The input: Begin

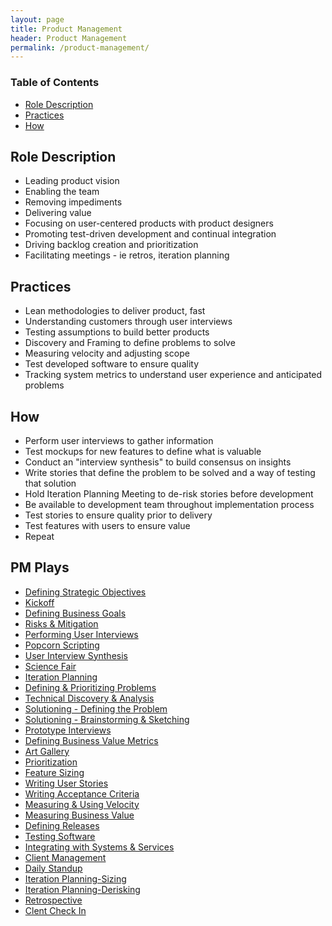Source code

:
 ```yaml
---
layout: page
title: Product Management
header: Product Management
permalink: /product-management/
---
```


<div class="row">
<div class="col-md-3">
<div class="toc">
    <h3>Table of Contents</h3>
    <ul>
    <li><a href="#roledescription">Role Description</a></li>
    <li><a href="#practices">Practices</a></li>
    <li><a href="#how">How</a></li>
    </ul>
</div>
</div>

<div class="col-md-6">
<h2 class="roledescription" id="roledescription">Role Description</h2>
<ul>
<li> Leading product vision </li>
<li> Enabling the team </li>
<li> Removing impediments </li>
<li> Delivering value </li>
<li> Focusing on user-centered products with product designers </li>
<li> Promoting test-driven development and continual integration </li>
<li> Driving backlog creation and prioritization </li>
<li> Facilitating meetings - ie retros, iteration planning </li>
</ul>

<h2 class="practices" id="practices"> Practices </h2>
<ul>
<li> Lean methodologies to deliver product, fast </li>
<li> Understanding customers through user interviews </li>
<li> Testing assumptions to build better products </li>
<li> Discovery and Framing to define problems to solve </li>
<li> Measuring velocity and adjusting scope</li> 
<li> Test developed software to ensure quality</li>
<li> Tracking system metrics to understand user experience and anticipated problems</li>
</ul>

<h2 class="how" id="how"> How </h2>
<ul>
<li> Perform user interviews to gather information</li>
<li> Test mockups for new features to define what is valuable</li>
<li> Conduct an "interview synthesis" to build consensus on insights</li>
<li> Write stories that define the problem to be solved and a way of testing that solution</li>
<li> Hold Iteration Planning Meeting to de-risk stories before development</li>
<li> Be available to development team throughout implementation process</li>
<li> Test stories to ensure quality prior to delivery</li>
<li> Test features with users to ensure value</li>
<li> Repeat</li>
</ul>
</div>
    <div class="col-md-3">
        <div class="sideLinks">
            <h2>PM Plays</h2>
                <ul>
                    <li><a href="{{ site.baseurl }}/strategic-objectives">Defining Strategic Objectives</a></li>
                    <li><a href="{{ site.baseurl }}/kickoff">Kickoff</a></li>
                    <li><a href="{{ site.baseurl }}/business-goals">Defining Business Goals</a></li>
                    <li><a href="{{ site.baseurl }}/risks-mitigation">Risks &amp; Mitigation</a></li>
                    <li><a href="{{ site.baseurl }}/user-interviews">Performing User Interviews</a></li>
                    <li><a href="{{ site.baseurl }}/popcorn-scripting">Popcorn Scripting</a></li>
                    <li><a href="{{ site.baseurl }}/interview-synthesis">User Interview Synthesis</a></li>
                    <li><a href="{{ site.baseurl }}/science-fair">Science Fair</a></li>
                    <li><a href="{{ site.baseurl }}/iteration-planning">Iteration Planning</a></li>
                    <li><a href="{{ site.baseurl }}/defining-problems">Defining &amp; Prioritizing Problems</a></li>
                    <li><a href="{{ site.baseurl }}/technical-discovery">Technical Discovery &amp; Analysis</a></li>
                    <li><a href="{{ site.baseurl }}/solutioning-problem">Solutioning - Defining the Problem</a></li>
                    <li><a href="{{ site.baseurl }}/solutioning-sketching">Solutioning - Brainstorming &amp; Sketching</a></li>
                    <li><a href="{{ site.baseurl }}/prototype-interviews">Prototype Interviews</a></li>
                    <li><a href="{{ site.baseurl }}/business-metrics">Defining Business Value Metrics</a></li>
                    <li><a href="{{ site.baseurl }}/art-gallery">Art Gallery</a></li>
                    <li><a href="{{ site.baseurl }}/prioritization">Prioritization</a></li>
                    <li><a href="{{ site.baseurl }}/feature-sizing">Feature Sizing</a></li>
                    <li><a href="{{ site.baseurl }}/user-stories">Writing User Stories</a></li>
                    <li><a href="{{ site.baseurl }}/acceptance-criteria">Writing Acceptance Criteria</a></li>
                    <li><a href="{{ site.baseurl }}/measuring-velocity">Measuring &amp; Using Velocity</a></li>
                    <li><a href="{{ site.baseurl }}/measuring-value">Measuring Business Value</a></li>
                    <li><a href="{{ site.baseurl }}/defining-releases">Defining Releases</a></li>
                    <li><a href="{{ site.baseurl }}/testing-software">Testing Software</a></li>
                    <li><a href="{{ site.baseurl }}/system-services">Integrating with Systems &amp; Services</a></li>
                    <li><a href="{{ site.baseurl }}/client-management">Client Management</a></li>
                    <li><a href="{{ site.baseurl }}/daily-standup">Daily Standup</a></li>
                    <li><a href="{{ site.baseurl }}/iteration-sizing">Iteration Planning-Sizing</a></li>
                    <li><a href="{{ site.baseurl }}/iteration-derisking">Iteration Planning-Derisking</a></li>
                    <li><a href="{{ site.baseurl }}/retrospective">Retrospective</a></li>
                    <li><a href="{{ site.baseurl }}/check-in">Clent Check In</a></li>
                </ul>
    </div>
</div>
 </div>
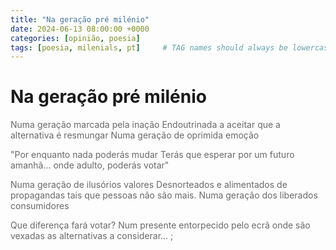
```yaml
---
title: "Na geração pré milénio"
date: 2024-06-13 08:00:00 +0000
categories: [opinião, poesia]
tags: [poesia, milenials, pt]     # TAG names should always be lowercase
---
```



# Na geração pré milénio
<span style="color:DimGrey">
Numa geração marcada pela inação
Endoutrinada a aceitar
que a alternativa é resmungar
Numa geração de oprimida emoção

"Por enquanto nada poderás mudar
Terás que esperar por um futuro amanhã...
onde adulto, poderás votar"

Numa geração de ilusórios valores Desnorteados e alimentados de propagandas tais
que pessoas não são mais.
Numa geração dos liberados consumidores

Que diferença fará votar?
Num presente entorpecido pelo ecrã
onde  são vexadas as alternativas a considerar...
</span>;
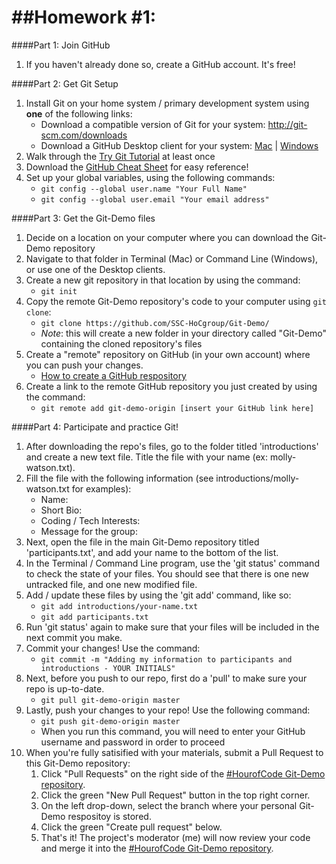 ##Homework \#1:
=============

####Part 1: Join GitHub

1. If you haven't already done so, create a GitHub account. It's free!

####Part 2: Get Git Setup

1. Install Git on your home system / primary development system using **one** of the following links:
	* Download a compatible version of Git for your system: http://git-scm.com/downloads
	* Download a GitHub Desktop client for your system: [Mac](https://mac.github.com/) | [Windows](https://windows.github.com/)
2. Walk through the [Try Git Tutorial](https://try.github.io/levels/1/challenges/1) at least once
3. Download the [GitHub Cheat Sheet](https://training.github.com/kit/downloads/github-git-cheat-sheet.pdf) for easy reference!
4. Set up your global variables, using the following commands:
	* ```git config --global user.name "Your Full Name"```
	* ```git config --global user.email "Your email address"```

####Part 3: Get the Git-Demo files

1. Decide on a location on your computer where you can download the Git-Demo repository
2. Navigate to that folder in Terminal (Mac) or Command Line (Windows), or use one of the Desktop clients.
3. Create a new git repository in that location by using the command:
	* ```git init```
4. Copy the remote Git-Demo repository's code to your computer using ```git clone```:
	* ```git clone https://github.com/SSC-HoCgroup/Git-Demo/```
	* _Note_: this will create a new folder in your directory called "Git-Demo" containing the cloned repository's files
5. Create a "remote" repository on GitHub (in your own account) where you can push your changes. 
 	* [How to create a GitHub respository](https://help.github.com/articles/creating-a-new-repository/)
6. Create a link to the remote GitHub repository you just created by using the command:
	* ```git remote add git-demo-origin [insert your GitHub link here]```


####Part 4: Participate and practice Git!

1. After downloading the repo's files, go to the folder titled 'introductions' and create a new text file. Title the file with your name (ex: molly-watson.txt).
2. Fill the file with the following information (see introductions/molly-watson.txt for examples):
	* Name:
	* Short Bio: 
	* Coding / Tech Interests:
	* Message for the group:
3. Next, open the file in the main Git-Demo repository titled 'participants.txt', and add your name to the bottom of the list. 
4. In the Terminal / Command Line program, use the 'git status' command to check the state of your files. You should see that there is one new untracked file, and one new modified file.
5. Add / update these files by using the 'git add' command, like so:
	* ```git add introductions/your-name.txt```
	* ```git add participants.txt```
6. Run 'git status' again to make sure that your files will be included in the next commit you make.
7. Commit your changes! Use the command:
	* ```git commit -m "Adding my information to participants and introductions - YOUR INITIALS"```
8. Next, before you push to our repo, first do a 'pull' to make sure your repo is up-to-date.
	* ```git pull git-demo-origin master```
9. Lastly, push your changes to your repo! Use the following command: 
	* ```git push git-demo-origin master```
	* When you run this command, you will need to enter your GitHub username and password in order to proceed
10. When you're fully satisified with your materials, submit a Pull Request to this Git-Demo repository:
 	1. Click "Pull Requests" on the right side of the [#HourofCode Git-Demo repository](https://github.com/SSC-HoCgroup/Git-Demo).
 	2. Click the green "New Pull Request" button in the top right corner. 
 	3. On the left drop-down, select the branch where your personal Git-Demo respositoy is stored.
 	4. Click the green "Create pull request" below. 
 	5. That's it! The project's moderator (me) will now review your code and merge it into the [#HourofCode Git-Demo repository](https://github.com/SSC-HoCgroup/Git-Demo).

The input: End

### Task statement
The result should be an exact copy of only the lines above from the one that holds "Business Value Metrics</a></li>" through the one that holds "nada poderás mudar", both ends included, without pictures.

### Task response
                    <li><a href="{{ site.baseurl }}/business-metrics">Defining Business Value Metrics</a></li>
                    <li><a href="{{ site.baseurl }}/art-gallery">Art Gallery</a></li>
                    <li><a href="{{ site.baseurl }}/prioritization">Prioritization</a></li>
                    <li><a href="{{ site.baseurl }}/feature-sizing">Feature Sizing</a></li>
                    <li><a href="{{ site.baseurl }}/user-stories">Writing User Stories</a></li>
                    <li><a href="{{ site.baseurl }}/acceptance-criteria">Writing Acceptance Criteria</a></li>
                    <li><a href="{{ site.baseurl }}/measuring-velocity">Measuring &amp; Using Velocity</a></li>
                    <li><a href="{{ site.baseurl }}/measuring-value">Measuring Business Value</a></li>
                    <li><a href="{{ site.baseurl }}/defining-releases">Defining Releases</a></li>
                    <li><a href="{{ site.baseurl }}/testing-software">Testing Software</a></li>
                    <li><a href="{{ site.baseurl }}/system-services">Integrating with Systems &amp; Services</a></li>
                    <li><a href="{{ site.baseurl }}/client-management">Client Management</a></li>
                    <li><a href="{{ site.baseurl }}/daily-standup">Daily Standup</a></li>
                    <li><a href="{{ site.baseurl }}/iteration-sizing">Iteration Planning-Sizing</a></li>
                    <li><a href="{{ site.baseurl }}/iteration-derisking">Iteration Planning-Derisking</a></li>
                    <li><a href="{{ site.baseurl }}/retrospective">Retrospective</a></li>
                    <li><a href="{{ site.baseurl }}/check-in">Clent Check In</a></li>
                </ul>
    </div>
</div>
 </div>
```yaml
---
title: "Na geração pré milénio"
date: 2024-06-13 08:00:00 +0000
categories: [opinião, poesia]
tags: [poesia, milenials, pt]     # TAG names should always be lowercase
---
```



# Na geração pré milénio
<span style="color:DimGrey">
Numa geração marcada pela inação
Endoutrinada a aceitar
que a alternativa é resmungar
Numa geração de oprimida emoção

"Por enquanto nada poderás mudar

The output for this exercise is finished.